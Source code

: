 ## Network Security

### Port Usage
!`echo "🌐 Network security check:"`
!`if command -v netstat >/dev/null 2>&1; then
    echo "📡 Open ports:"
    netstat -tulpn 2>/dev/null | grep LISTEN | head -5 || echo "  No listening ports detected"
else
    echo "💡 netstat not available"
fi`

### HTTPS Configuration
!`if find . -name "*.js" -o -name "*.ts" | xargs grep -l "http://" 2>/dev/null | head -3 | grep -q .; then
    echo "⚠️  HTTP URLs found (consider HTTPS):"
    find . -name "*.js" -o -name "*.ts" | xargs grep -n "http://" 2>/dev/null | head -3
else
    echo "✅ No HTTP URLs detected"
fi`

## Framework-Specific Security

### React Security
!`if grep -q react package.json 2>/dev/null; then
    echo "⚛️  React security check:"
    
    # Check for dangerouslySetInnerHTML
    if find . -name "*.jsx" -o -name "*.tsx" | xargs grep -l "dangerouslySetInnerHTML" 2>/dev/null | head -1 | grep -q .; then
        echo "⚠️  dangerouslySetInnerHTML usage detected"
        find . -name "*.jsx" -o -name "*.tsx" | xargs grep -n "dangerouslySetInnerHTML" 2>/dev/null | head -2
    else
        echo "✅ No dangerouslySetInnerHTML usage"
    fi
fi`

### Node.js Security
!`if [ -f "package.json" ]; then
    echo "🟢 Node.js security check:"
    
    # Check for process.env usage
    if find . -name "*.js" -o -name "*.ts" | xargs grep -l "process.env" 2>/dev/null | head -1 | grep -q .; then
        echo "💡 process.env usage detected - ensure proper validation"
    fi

**WORK INSTRUCTION**
Reproduce only those lines of the entries above that run from the line with "# Check for process.env usage" to the final line.

**RESULT**
    # Check for process.env usage
    if find . -name "*.js" -o -name "*.ts" | xargs grep -l "process.env" 2>/dev/null | head -1 | grep -q .; then
        echo "💡 process.env usage detected - ensure proper validation"
    fi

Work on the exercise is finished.